(PROVIDED DATA Opens)

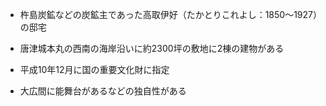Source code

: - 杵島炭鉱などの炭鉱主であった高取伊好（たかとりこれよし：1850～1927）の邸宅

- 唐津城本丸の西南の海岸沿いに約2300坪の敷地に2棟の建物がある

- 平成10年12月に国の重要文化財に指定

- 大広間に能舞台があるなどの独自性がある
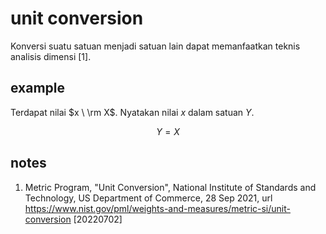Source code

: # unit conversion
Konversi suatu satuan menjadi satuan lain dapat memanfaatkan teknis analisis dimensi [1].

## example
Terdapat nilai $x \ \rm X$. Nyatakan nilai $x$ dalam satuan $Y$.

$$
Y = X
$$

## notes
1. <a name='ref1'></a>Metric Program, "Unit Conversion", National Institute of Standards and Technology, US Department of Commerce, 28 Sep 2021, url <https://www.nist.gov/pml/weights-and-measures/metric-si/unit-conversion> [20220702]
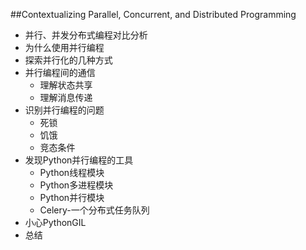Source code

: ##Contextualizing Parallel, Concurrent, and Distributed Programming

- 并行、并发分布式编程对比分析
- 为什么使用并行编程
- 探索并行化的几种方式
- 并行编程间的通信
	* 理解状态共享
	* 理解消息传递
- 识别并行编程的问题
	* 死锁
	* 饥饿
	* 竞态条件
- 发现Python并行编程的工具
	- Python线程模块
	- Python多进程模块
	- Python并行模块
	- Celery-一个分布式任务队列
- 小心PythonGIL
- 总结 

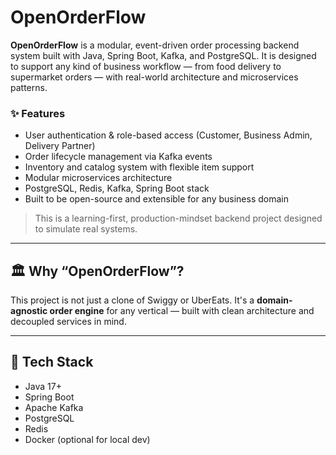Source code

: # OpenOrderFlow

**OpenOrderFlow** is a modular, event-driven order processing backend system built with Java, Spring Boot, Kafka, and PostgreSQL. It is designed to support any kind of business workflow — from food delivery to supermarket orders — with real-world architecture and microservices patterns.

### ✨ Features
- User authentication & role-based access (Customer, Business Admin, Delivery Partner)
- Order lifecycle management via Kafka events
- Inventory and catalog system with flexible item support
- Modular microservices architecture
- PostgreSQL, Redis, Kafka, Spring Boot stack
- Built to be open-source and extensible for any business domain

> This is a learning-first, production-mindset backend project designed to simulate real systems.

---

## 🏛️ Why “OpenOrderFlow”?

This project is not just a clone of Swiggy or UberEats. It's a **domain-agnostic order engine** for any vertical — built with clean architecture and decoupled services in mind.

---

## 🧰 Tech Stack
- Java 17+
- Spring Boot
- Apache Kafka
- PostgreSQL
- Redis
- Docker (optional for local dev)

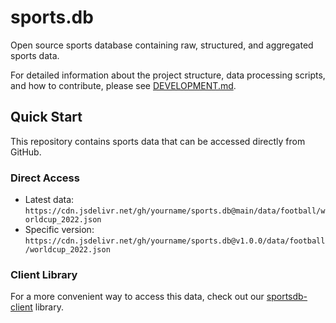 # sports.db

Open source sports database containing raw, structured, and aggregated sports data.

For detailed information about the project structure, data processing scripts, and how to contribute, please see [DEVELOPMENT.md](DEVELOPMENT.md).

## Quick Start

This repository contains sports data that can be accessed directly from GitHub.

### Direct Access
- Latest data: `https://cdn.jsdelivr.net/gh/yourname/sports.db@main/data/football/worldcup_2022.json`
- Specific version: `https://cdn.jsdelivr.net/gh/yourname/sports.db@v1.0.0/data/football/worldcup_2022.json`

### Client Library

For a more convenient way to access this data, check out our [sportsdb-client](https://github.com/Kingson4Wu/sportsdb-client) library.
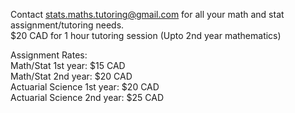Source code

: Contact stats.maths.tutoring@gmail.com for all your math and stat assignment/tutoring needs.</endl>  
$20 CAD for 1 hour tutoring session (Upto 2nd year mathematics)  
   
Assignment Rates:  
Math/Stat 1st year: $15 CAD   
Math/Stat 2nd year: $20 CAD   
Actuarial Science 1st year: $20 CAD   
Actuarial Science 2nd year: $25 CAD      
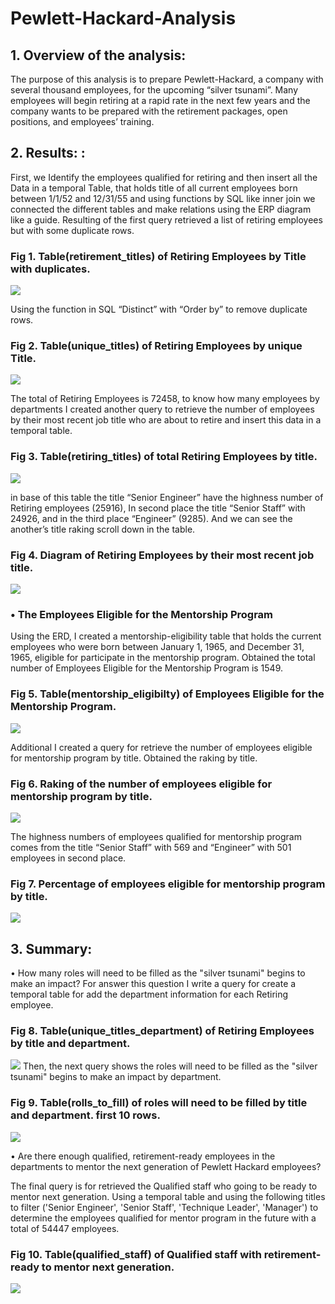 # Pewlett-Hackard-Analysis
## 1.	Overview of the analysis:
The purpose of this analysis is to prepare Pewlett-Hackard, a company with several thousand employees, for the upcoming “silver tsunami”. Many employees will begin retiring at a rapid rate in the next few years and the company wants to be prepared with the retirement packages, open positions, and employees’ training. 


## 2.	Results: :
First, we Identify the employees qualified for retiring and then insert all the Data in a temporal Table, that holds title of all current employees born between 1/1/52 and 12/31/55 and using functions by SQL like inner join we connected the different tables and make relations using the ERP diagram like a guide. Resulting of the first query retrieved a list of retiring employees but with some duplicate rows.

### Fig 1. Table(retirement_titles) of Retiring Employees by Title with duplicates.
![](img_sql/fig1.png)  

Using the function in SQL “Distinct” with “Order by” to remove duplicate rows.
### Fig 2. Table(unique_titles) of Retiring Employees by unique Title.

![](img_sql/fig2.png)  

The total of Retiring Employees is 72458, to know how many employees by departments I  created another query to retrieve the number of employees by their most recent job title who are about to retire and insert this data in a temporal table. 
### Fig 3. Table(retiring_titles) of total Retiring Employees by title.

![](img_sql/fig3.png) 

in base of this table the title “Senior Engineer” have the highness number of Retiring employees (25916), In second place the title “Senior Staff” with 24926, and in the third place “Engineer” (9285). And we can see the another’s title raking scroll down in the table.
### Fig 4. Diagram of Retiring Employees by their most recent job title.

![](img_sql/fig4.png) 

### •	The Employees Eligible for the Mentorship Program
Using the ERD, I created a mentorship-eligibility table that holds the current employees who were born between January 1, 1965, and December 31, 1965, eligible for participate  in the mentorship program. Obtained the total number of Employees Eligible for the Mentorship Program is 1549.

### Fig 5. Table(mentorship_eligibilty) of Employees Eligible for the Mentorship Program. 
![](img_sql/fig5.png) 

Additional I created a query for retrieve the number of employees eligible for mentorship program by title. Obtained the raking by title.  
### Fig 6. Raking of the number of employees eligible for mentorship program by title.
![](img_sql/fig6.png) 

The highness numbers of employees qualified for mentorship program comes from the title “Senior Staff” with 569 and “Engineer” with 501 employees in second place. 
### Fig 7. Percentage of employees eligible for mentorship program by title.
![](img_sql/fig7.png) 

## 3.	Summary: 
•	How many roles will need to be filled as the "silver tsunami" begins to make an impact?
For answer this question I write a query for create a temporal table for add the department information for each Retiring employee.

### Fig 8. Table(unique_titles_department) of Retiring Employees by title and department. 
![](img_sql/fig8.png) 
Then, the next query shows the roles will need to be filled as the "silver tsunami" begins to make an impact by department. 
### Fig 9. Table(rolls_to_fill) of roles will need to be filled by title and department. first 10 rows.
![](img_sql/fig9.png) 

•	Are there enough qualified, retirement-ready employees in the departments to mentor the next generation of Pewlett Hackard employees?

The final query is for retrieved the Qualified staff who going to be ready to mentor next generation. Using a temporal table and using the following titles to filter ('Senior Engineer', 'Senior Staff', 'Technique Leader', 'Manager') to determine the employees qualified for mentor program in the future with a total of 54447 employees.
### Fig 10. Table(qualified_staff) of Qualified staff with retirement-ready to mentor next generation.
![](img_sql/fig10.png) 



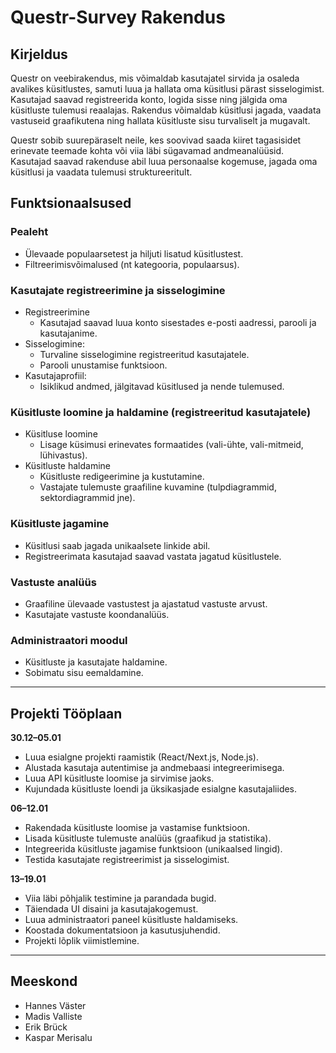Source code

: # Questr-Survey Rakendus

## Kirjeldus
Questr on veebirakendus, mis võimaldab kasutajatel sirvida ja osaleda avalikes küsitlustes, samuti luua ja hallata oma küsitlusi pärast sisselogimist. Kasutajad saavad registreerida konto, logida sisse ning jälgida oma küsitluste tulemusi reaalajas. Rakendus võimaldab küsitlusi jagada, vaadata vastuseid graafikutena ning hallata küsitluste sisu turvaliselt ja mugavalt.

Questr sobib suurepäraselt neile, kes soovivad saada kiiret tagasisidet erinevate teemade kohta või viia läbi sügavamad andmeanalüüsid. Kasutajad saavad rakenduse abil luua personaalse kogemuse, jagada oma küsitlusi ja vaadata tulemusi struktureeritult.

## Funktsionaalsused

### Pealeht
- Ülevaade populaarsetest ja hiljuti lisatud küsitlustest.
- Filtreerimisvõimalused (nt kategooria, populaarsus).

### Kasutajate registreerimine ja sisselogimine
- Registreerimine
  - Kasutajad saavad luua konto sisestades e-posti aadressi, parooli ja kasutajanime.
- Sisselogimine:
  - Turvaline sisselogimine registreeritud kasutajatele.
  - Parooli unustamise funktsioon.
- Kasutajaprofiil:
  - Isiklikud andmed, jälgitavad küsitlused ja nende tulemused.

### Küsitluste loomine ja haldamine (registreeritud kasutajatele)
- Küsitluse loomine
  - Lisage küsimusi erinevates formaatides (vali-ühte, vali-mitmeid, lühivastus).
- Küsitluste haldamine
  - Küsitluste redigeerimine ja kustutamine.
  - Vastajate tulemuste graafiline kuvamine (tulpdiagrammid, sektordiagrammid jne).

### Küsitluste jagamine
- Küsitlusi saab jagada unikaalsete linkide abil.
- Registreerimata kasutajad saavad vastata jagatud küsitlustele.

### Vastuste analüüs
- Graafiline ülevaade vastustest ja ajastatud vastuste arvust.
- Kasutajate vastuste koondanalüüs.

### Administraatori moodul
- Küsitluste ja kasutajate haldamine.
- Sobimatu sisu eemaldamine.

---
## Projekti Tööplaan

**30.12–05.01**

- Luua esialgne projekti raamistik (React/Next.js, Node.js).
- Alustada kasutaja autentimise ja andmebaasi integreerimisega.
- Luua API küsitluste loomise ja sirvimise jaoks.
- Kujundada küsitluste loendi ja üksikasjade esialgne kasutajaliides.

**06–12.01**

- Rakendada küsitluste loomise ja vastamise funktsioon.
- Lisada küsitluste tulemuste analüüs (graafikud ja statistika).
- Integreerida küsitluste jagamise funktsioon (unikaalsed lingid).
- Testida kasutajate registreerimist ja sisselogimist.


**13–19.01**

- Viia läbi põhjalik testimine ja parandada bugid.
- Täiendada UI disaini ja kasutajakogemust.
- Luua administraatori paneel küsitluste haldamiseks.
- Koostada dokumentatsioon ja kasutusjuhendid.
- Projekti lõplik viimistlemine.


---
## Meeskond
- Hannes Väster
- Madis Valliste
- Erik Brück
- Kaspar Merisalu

(PROVIDED DATA Closes)
(PROVIDED DATA Opens)

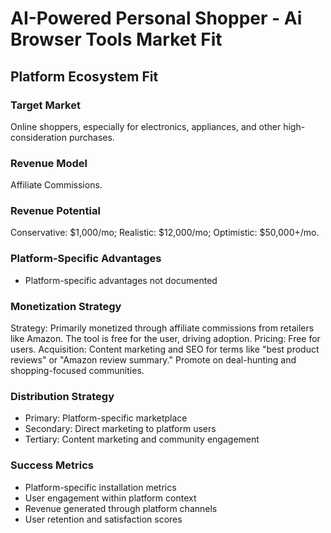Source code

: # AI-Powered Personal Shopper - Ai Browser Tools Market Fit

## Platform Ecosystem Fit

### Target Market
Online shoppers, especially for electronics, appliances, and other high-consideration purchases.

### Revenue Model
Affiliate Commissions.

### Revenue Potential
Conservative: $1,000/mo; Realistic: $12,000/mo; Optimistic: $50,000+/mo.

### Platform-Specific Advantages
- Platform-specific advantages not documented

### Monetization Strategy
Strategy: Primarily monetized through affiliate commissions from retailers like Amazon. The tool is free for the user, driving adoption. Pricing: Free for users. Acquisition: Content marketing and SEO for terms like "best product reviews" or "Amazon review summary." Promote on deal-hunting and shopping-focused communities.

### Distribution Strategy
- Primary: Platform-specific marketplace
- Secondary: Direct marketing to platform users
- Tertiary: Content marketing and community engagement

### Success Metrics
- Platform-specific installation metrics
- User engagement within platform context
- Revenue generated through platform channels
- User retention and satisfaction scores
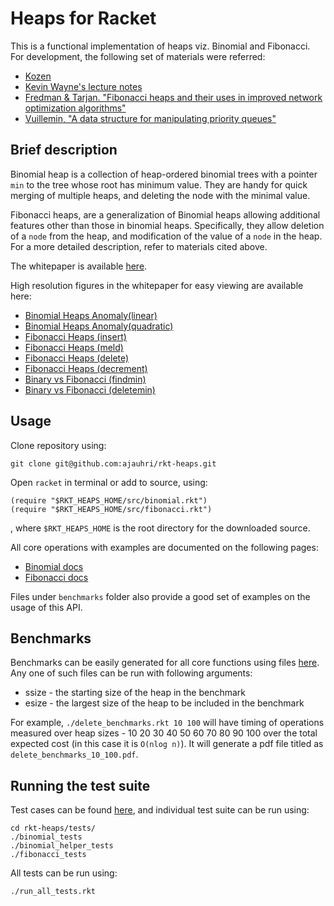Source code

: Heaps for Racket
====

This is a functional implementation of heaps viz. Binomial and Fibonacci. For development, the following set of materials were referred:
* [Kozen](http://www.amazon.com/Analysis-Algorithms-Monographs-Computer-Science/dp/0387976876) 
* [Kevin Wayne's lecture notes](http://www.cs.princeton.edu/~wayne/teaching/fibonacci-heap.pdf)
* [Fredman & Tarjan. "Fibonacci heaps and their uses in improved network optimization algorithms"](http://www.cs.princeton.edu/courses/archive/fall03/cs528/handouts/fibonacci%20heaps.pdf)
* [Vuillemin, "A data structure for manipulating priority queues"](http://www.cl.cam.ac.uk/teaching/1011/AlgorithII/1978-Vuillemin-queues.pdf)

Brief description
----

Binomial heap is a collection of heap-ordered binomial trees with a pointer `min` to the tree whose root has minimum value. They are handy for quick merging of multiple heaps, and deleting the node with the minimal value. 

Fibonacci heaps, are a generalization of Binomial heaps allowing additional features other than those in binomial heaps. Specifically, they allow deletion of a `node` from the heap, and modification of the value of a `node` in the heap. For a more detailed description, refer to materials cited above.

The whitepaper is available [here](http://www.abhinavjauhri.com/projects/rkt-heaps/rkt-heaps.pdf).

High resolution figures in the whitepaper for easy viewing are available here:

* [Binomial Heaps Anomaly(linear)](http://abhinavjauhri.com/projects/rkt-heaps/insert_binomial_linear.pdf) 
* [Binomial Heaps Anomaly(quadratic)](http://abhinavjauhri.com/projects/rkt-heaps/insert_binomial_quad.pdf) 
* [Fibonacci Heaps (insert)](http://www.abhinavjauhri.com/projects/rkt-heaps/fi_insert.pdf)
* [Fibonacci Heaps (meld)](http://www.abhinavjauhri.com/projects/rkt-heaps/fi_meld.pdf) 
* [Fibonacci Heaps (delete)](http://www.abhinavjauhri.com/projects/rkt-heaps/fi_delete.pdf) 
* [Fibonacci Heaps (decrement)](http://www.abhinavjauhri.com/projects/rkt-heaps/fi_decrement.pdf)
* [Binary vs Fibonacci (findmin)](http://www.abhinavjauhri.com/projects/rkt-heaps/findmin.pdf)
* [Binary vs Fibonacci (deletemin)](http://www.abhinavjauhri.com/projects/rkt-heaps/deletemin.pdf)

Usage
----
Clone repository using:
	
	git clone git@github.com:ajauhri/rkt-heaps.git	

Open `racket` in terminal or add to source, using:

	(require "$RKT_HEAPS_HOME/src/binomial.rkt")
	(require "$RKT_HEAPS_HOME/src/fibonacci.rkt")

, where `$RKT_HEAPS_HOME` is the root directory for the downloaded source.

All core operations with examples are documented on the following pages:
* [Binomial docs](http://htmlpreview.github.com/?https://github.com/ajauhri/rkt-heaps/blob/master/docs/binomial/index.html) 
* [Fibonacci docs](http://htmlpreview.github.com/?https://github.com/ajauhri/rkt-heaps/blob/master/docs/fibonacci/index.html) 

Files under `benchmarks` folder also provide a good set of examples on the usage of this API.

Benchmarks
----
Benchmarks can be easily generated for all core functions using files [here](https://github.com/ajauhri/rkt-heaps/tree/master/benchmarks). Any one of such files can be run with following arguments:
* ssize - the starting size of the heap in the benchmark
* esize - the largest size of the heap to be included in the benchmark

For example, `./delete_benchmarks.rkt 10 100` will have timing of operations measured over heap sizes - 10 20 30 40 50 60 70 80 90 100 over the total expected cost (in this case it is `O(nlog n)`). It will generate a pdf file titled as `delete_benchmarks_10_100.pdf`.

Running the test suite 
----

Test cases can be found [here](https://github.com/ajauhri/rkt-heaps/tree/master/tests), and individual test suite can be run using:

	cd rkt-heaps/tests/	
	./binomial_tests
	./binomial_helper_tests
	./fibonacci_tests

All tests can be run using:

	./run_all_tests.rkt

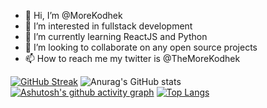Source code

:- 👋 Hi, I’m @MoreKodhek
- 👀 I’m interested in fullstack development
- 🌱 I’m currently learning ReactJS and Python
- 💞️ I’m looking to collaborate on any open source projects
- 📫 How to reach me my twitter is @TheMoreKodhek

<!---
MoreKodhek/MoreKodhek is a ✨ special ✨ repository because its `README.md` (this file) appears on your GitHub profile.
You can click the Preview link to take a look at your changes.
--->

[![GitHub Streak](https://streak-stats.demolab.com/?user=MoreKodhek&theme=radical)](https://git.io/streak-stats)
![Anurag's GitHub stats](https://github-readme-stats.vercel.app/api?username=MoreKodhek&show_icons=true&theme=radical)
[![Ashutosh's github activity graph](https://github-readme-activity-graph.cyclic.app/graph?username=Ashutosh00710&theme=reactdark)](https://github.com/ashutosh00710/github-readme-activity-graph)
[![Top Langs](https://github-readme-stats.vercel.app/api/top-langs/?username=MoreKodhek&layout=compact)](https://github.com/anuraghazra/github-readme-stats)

(PROVIDED DATA Closes)
(PROVIDED DATA Opens)

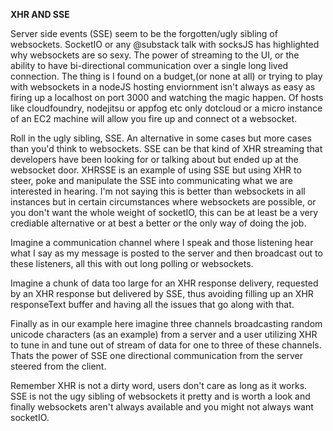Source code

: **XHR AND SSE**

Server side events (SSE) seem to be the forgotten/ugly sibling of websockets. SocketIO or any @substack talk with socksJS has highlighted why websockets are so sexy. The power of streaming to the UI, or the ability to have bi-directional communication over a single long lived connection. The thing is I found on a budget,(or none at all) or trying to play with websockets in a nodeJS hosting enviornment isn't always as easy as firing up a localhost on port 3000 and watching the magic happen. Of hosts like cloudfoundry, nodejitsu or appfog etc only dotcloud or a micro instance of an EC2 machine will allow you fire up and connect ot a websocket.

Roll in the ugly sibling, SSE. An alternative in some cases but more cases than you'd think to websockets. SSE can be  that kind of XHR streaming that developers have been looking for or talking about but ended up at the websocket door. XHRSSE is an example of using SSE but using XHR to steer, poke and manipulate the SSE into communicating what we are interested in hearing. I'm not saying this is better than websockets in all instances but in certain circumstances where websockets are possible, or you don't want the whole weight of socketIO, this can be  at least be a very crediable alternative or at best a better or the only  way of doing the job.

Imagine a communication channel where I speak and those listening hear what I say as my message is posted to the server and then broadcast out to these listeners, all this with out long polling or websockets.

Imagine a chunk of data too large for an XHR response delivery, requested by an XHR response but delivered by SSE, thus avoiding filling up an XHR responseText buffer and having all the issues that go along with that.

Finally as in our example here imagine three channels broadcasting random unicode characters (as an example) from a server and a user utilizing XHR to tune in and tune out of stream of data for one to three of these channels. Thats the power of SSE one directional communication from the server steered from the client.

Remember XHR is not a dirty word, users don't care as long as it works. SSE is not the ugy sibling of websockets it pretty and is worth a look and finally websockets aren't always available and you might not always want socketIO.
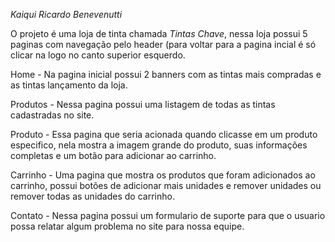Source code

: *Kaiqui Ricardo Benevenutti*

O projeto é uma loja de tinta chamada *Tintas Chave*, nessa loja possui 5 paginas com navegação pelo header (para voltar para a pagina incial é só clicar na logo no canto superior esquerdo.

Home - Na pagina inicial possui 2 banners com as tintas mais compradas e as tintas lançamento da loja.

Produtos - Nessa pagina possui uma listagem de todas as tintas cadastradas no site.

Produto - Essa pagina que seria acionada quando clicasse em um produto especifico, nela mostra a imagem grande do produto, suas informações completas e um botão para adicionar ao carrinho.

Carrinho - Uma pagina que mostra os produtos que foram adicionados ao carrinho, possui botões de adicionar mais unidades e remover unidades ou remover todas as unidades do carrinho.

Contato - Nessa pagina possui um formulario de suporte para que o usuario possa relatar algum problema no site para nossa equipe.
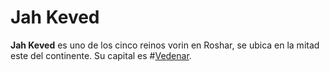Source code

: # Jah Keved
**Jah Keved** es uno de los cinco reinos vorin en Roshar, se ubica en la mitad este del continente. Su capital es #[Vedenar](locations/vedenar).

(PROVIDED DATA Closes)

* **TASK DESCRIPTION**:
Tell how many lines of the records above hold the string "Strategy". Give no other text.

* **ANSWER TO THE PROBLEM**:
3